▸ YOUR OBJECTIVE
Pick each line containing the word "제어합니다" out of the data below.

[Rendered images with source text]
______________________________

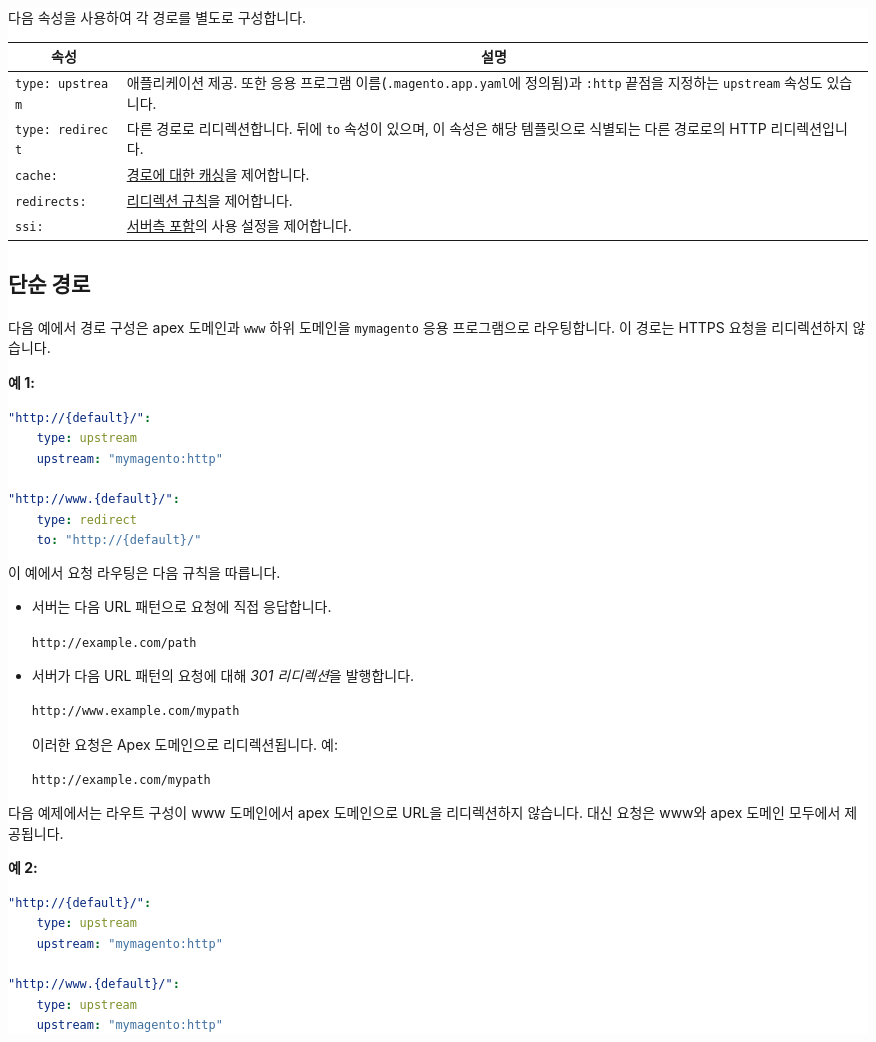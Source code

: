 다음 속성을 사용하여 각 경로를 별도로 구성합니다.

| 속성 | 설명 |
| ---------------- | ----------- |
| `type: upstream` | 애플리케이션 제공. 또한 응용 프로그램 이름(`.magento.app.yaml`에 정의됨)과 `:http` 끝점을 지정하는 `upstream` 속성도 있습니다. |
| `type: redirect` | 다른 경로로 리디렉션합니다. 뒤에 `to` 속성이 있으며, 이 속성은 해당 템플릿으로 식별되는 다른 경로로의 HTTP 리디렉션입니다. |
| `cache:` | [경로에 대한 캐싱](caching.md)을 제어합니다. |
| `redirects:` | [리디렉션 규칙](redirects.md)을 제어합니다. |
| `ssi:` | [서버측 포함](server-side-includes.md)의 사용 설정을 제어합니다. |

## 단순 경로

다음 예에서 경로 구성은 apex 도메인과 `www` 하위 도메인을 `mymagento` 응용 프로그램으로 라우팅합니다. 이 경로는 HTTPS 요청을 리디렉션하지 않습니다.

**예 1:**

```yaml
"http://{default}/":
    type: upstream
    upstream: "mymagento:http"

"http://www.{default}/":
    type: redirect
    to: "http://{default}/"
```

이 예에서 요청 라우팅은 다음 규칙을 따릅니다.

- 서버는 다음 URL 패턴으로 요청에 직접 응답합니다.

  ```text
  http://example.com/path
  ```

- 서버가 다음 URL 패턴의 요청에 대해 _301 리디렉션_&#x200B;을 발행합니다.

  ```text
  http://www.example.com/mypath
  ```

  이러한 요청은 Apex 도메인으로 리디렉션됩니다. 예:

  ```text
  http://example.com/mypath
  ```

다음 예제에서는 라우트 구성이 www 도메인에서 apex 도메인으로 URL을 리디렉션하지 않습니다. 대신 요청은 www와 apex 도메인 모두에서 제공됩니다.

**예 2:**

```yaml
"http://{default}/":
    type: upstream
    upstream: "mymagento:http"

"http://www.{default}/":
    type: upstream
    upstream: "mymagento:http"
```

______________________________

▸ ANSWER TO THIS TASK
| `cache:` | [경로에 대한 캐싱](caching.md)을 제어합니다. |
| `redirects:` | [리디렉션 규칙](redirects.md)을 제어합니다. |
| `ssi:` | [서버측 포함](server-side-includes.md)의 사용 설정을 제어합니다. |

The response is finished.